**THE TASK**
From the records below, copy the lines that include "tbody".
═══ DATA UNDER STUDY
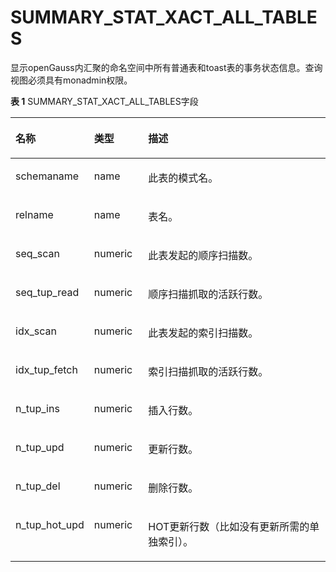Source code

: # SUMMARY\_STAT\_XACT\_ALL\_TABLES<a name="ZH-CN_TOPIC_0245374705"></a>

显示openGauss内汇聚的命名空间中所有普通表和toast表的事务状态信息。查询视图必须具有monadmin权限。

**表 1**  SUMMARY\_STAT\_XACT\_ALL\_TABLES字段

<a name="zh-cn_topic_0237122601_table15289132975914"></a>
<table><thead align="left"><tr id="zh-cn_topic_0237122601_row18397102925915"><th class="cellrowborder" valign="top" width="18.96%" id="mcps1.2.4.1.1"><p id="zh-cn_topic_0237122601_p939742905911"><a name="zh-cn_topic_0237122601_p939742905911"></a><a name="zh-cn_topic_0237122601_p939742905911"></a><strong id="zh-cn_topic_0237122601_b93971029175910"><a name="zh-cn_topic_0237122601_b93971029175910"></a><a name="zh-cn_topic_0237122601_b93971029175910"></a>名称</strong></p>
</th>
<th class="cellrowborder" valign="top" width="17.39%" id="mcps1.2.4.1.2"><p id="zh-cn_topic_0237122601_p3398172955910"><a name="zh-cn_topic_0237122601_p3398172955910"></a><a name="zh-cn_topic_0237122601_p3398172955910"></a><strong id="zh-cn_topic_0237122601_b14398329115910"><a name="zh-cn_topic_0237122601_b14398329115910"></a><a name="zh-cn_topic_0237122601_b14398329115910"></a>类型</strong></p>
</th>
<th class="cellrowborder" valign="top" width="63.65%" id="mcps1.2.4.1.3"><p id="zh-cn_topic_0237122601_p10398729135918"><a name="zh-cn_topic_0237122601_p10398729135918"></a><a name="zh-cn_topic_0237122601_p10398729135918"></a><strong id="zh-cn_topic_0237122601_b2039852975916"><a name="zh-cn_topic_0237122601_b2039852975916"></a><a name="zh-cn_topic_0237122601_b2039852975916"></a>描述</strong></p>
</th>
</tr>
</thead>
<tbody><tr id="zh-cn_topic_0237122601_row16398122965911"><td class="cellrowborder" valign="top" width="18.96%" headers="mcps1.2.4.1.1 "><p id="zh-cn_topic_0237122601_p93981029145917"><a name="zh-cn_topic_0237122601_p93981029145917"></a><a name="zh-cn_topic_0237122601_p93981029145917"></a>schemaname</p>
</td>
<td class="cellrowborder" valign="top" width="17.39%" headers="mcps1.2.4.1.2 "><p id="zh-cn_topic_0237122601_p43981429155913"><a name="zh-cn_topic_0237122601_p43981429155913"></a><a name="zh-cn_topic_0237122601_p43981429155913"></a>name</p>
</td>
<td class="cellrowborder" valign="top" width="63.65%" headers="mcps1.2.4.1.3 "><p id="zh-cn_topic_0237122601_p1239912913597"><a name="zh-cn_topic_0237122601_p1239912913597"></a><a name="zh-cn_topic_0237122601_p1239912913597"></a>此表的模式名。</p>
</td>
</tr>
<tr id="zh-cn_topic_0237122601_row1939912975918"><td class="cellrowborder" valign="top" width="18.96%" headers="mcps1.2.4.1.1 "><p id="zh-cn_topic_0237122601_p339992905913"><a name="zh-cn_topic_0237122601_p339992905913"></a><a name="zh-cn_topic_0237122601_p339992905913"></a>relname</p>
</td>
<td class="cellrowborder" valign="top" width="17.39%" headers="mcps1.2.4.1.2 "><p id="zh-cn_topic_0237122601_p8399629185915"><a name="zh-cn_topic_0237122601_p8399629185915"></a><a name="zh-cn_topic_0237122601_p8399629185915"></a>name</p>
</td>
<td class="cellrowborder" valign="top" width="63.65%" headers="mcps1.2.4.1.3 "><p id="zh-cn_topic_0237122601_p1939942975918"><a name="zh-cn_topic_0237122601_p1939942975918"></a><a name="zh-cn_topic_0237122601_p1939942975918"></a>表名。</p>
</td>
</tr>
<tr id="zh-cn_topic_0237122601_row7399152985912"><td class="cellrowborder" valign="top" width="18.96%" headers="mcps1.2.4.1.1 "><p id="zh-cn_topic_0237122601_p1539982955912"><a name="zh-cn_topic_0237122601_p1539982955912"></a><a name="zh-cn_topic_0237122601_p1539982955912"></a>seq_scan</p>
</td>
<td class="cellrowborder" valign="top" width="17.39%" headers="mcps1.2.4.1.2 "><p id="zh-cn_topic_0237122601_p63994293591"><a name="zh-cn_topic_0237122601_p63994293591"></a><a name="zh-cn_topic_0237122601_p63994293591"></a>numeric</p>
</td>
<td class="cellrowborder" valign="top" width="63.65%" headers="mcps1.2.4.1.3 "><p id="zh-cn_topic_0237122601_p93991929165915"><a name="zh-cn_topic_0237122601_p93991929165915"></a><a name="zh-cn_topic_0237122601_p93991929165915"></a>此表发起的顺序扫描数。</p>
</td>
</tr>
<tr id="zh-cn_topic_0237122601_row1039919293593"><td class="cellrowborder" valign="top" width="18.96%" headers="mcps1.2.4.1.1 "><p id="zh-cn_topic_0237122601_p739910295597"><a name="zh-cn_topic_0237122601_p739910295597"></a><a name="zh-cn_topic_0237122601_p739910295597"></a>seq_tup_read</p>
</td>
<td class="cellrowborder" valign="top" width="17.39%" headers="mcps1.2.4.1.2 "><p id="zh-cn_topic_0237122601_p14001529195918"><a name="zh-cn_topic_0237122601_p14001529195918"></a><a name="zh-cn_topic_0237122601_p14001529195918"></a>numeric</p>
</td>
<td class="cellrowborder" valign="top" width="63.65%" headers="mcps1.2.4.1.3 "><p id="zh-cn_topic_0237122601_p9400182919594"><a name="zh-cn_topic_0237122601_p9400182919594"></a><a name="zh-cn_topic_0237122601_p9400182919594"></a>顺序扫描抓取的活跃行数。</p>
</td>
</tr>
<tr id="zh-cn_topic_0237122601_row240092985911"><td class="cellrowborder" valign="top" width="18.96%" headers="mcps1.2.4.1.1 "><p id="zh-cn_topic_0237122601_p14400142919596"><a name="zh-cn_topic_0237122601_p14400142919596"></a><a name="zh-cn_topic_0237122601_p14400142919596"></a>idx_scan</p>
</td>
<td class="cellrowborder" valign="top" width="17.39%" headers="mcps1.2.4.1.2 "><p id="zh-cn_topic_0237122601_p16400192905915"><a name="zh-cn_topic_0237122601_p16400192905915"></a><a name="zh-cn_topic_0237122601_p16400192905915"></a>numeric</p>
</td>
<td class="cellrowborder" valign="top" width="63.65%" headers="mcps1.2.4.1.3 "><p id="zh-cn_topic_0237122601_p5400162913596"><a name="zh-cn_topic_0237122601_p5400162913596"></a><a name="zh-cn_topic_0237122601_p5400162913596"></a>此表发起的索引扫描数。</p>
</td>
</tr>
<tr id="zh-cn_topic_0237122601_row7400629105917"><td class="cellrowborder" valign="top" width="18.96%" headers="mcps1.2.4.1.1 "><p id="zh-cn_topic_0237122601_p54001529195912"><a name="zh-cn_topic_0237122601_p54001529195912"></a><a name="zh-cn_topic_0237122601_p54001529195912"></a>idx_tup_fetch</p>
</td>
<td class="cellrowborder" valign="top" width="17.39%" headers="mcps1.2.4.1.2 "><p id="zh-cn_topic_0237122601_p8400162910598"><a name="zh-cn_topic_0237122601_p8400162910598"></a><a name="zh-cn_topic_0237122601_p8400162910598"></a>numeric</p>
</td>
<td class="cellrowborder" valign="top" width="63.65%" headers="mcps1.2.4.1.3 "><p id="zh-cn_topic_0237122601_p540032915914"><a name="zh-cn_topic_0237122601_p540032915914"></a><a name="zh-cn_topic_0237122601_p540032915914"></a>索引扫描抓取的活跃行数。</p>
</td>
</tr>
<tr id="zh-cn_topic_0237122601_row144002299595"><td class="cellrowborder" valign="top" width="18.96%" headers="mcps1.2.4.1.1 "><p id="zh-cn_topic_0237122601_p340132916592"><a name="zh-cn_topic_0237122601_p340132916592"></a><a name="zh-cn_topic_0237122601_p340132916592"></a>n_tup_ins</p>
</td>
<td class="cellrowborder" valign="top" width="17.39%" headers="mcps1.2.4.1.2 "><p id="zh-cn_topic_0237122601_p1240142918592"><a name="zh-cn_topic_0237122601_p1240142918592"></a><a name="zh-cn_topic_0237122601_p1240142918592"></a>numeric</p>
</td>
<td class="cellrowborder" valign="top" width="63.65%" headers="mcps1.2.4.1.3 "><p id="zh-cn_topic_0237122601_p144015292594"><a name="zh-cn_topic_0237122601_p144015292594"></a><a name="zh-cn_topic_0237122601_p144015292594"></a>插入行数。</p>
</td>
</tr>
<tr id="zh-cn_topic_0237122601_row144014299599"><td class="cellrowborder" valign="top" width="18.96%" headers="mcps1.2.4.1.1 "><p id="zh-cn_topic_0237122601_p194011829165913"><a name="zh-cn_topic_0237122601_p194011829165913"></a><a name="zh-cn_topic_0237122601_p194011829165913"></a>n_tup_upd</p>
</td>
<td class="cellrowborder" valign="top" width="17.39%" headers="mcps1.2.4.1.2 "><p id="zh-cn_topic_0237122601_p134014295597"><a name="zh-cn_topic_0237122601_p134014295597"></a><a name="zh-cn_topic_0237122601_p134014295597"></a>numeric</p>
</td>
<td class="cellrowborder" valign="top" width="63.65%" headers="mcps1.2.4.1.3 "><p id="zh-cn_topic_0237122601_p1240162917597"><a name="zh-cn_topic_0237122601_p1240162917597"></a><a name="zh-cn_topic_0237122601_p1240162917597"></a>更新行数。</p>
</td>
</tr>
<tr id="zh-cn_topic_0237122601_row1401182915597"><td class="cellrowborder" valign="top" width="18.96%" headers="mcps1.2.4.1.1 "><p id="zh-cn_topic_0237122601_p1402142935918"><a name="zh-cn_topic_0237122601_p1402142935918"></a><a name="zh-cn_topic_0237122601_p1402142935918"></a>n_tup_del</p>
</td>
<td class="cellrowborder" valign="top" width="17.39%" headers="mcps1.2.4.1.2 "><p id="zh-cn_topic_0237122601_p18402112918597"><a name="zh-cn_topic_0237122601_p18402112918597"></a><a name="zh-cn_topic_0237122601_p18402112918597"></a>numeric</p>
</td>
<td class="cellrowborder" valign="top" width="63.65%" headers="mcps1.2.4.1.3 "><p id="zh-cn_topic_0237122601_p18402152935919"><a name="zh-cn_topic_0237122601_p18402152935919"></a><a name="zh-cn_topic_0237122601_p18402152935919"></a>删除行数。</p>
</td>
</tr>
<tr id="zh-cn_topic_0237122601_row040214295591"><td class="cellrowborder" valign="top" width="18.96%" headers="mcps1.2.4.1.1 "><p id="zh-cn_topic_0237122601_p13402112985914"><a name="zh-cn_topic_0237122601_p13402112985914"></a><a name="zh-cn_topic_0237122601_p13402112985914"></a>n_tup_hot_upd</p>
</td>
<td class="cellrowborder" valign="top" width="17.39%" headers="mcps1.2.4.1.2 "><p id="zh-cn_topic_0237122601_p13402129205917"><a name="zh-cn_topic_0237122601_p13402129205917"></a><a name="zh-cn_topic_0237122601_p13402129205917"></a>numeric</p>
</td>
<td class="cellrowborder" valign="top" width="63.65%" headers="mcps1.2.4.1.3 "><p id="zh-cn_topic_0237122601_p24027291598"><a name="zh-cn_topic_0237122601_p24027291598"></a><a name="zh-cn_topic_0237122601_p24027291598"></a>HOT更新行数（比如没有更新所需的单独索引）。</p>
</td>
</tr>
</tbody>
</table>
══════
**ANSWER TO THIS TASK**
<tbody><tr id="zh-cn_topic_0237122601_row16398122965911"><td class="cellrowborder" valign="top" width="18.96%" headers="mcps1.2.4.1.1 "><p id="zh-cn_topic_0237122601_p93981029145917"><a name="zh-cn_topic_0237122601_p93981029145917"></a><a name="zh-cn_topic_0237122601_p93981029145917"></a>schemaname</p>
</tbody>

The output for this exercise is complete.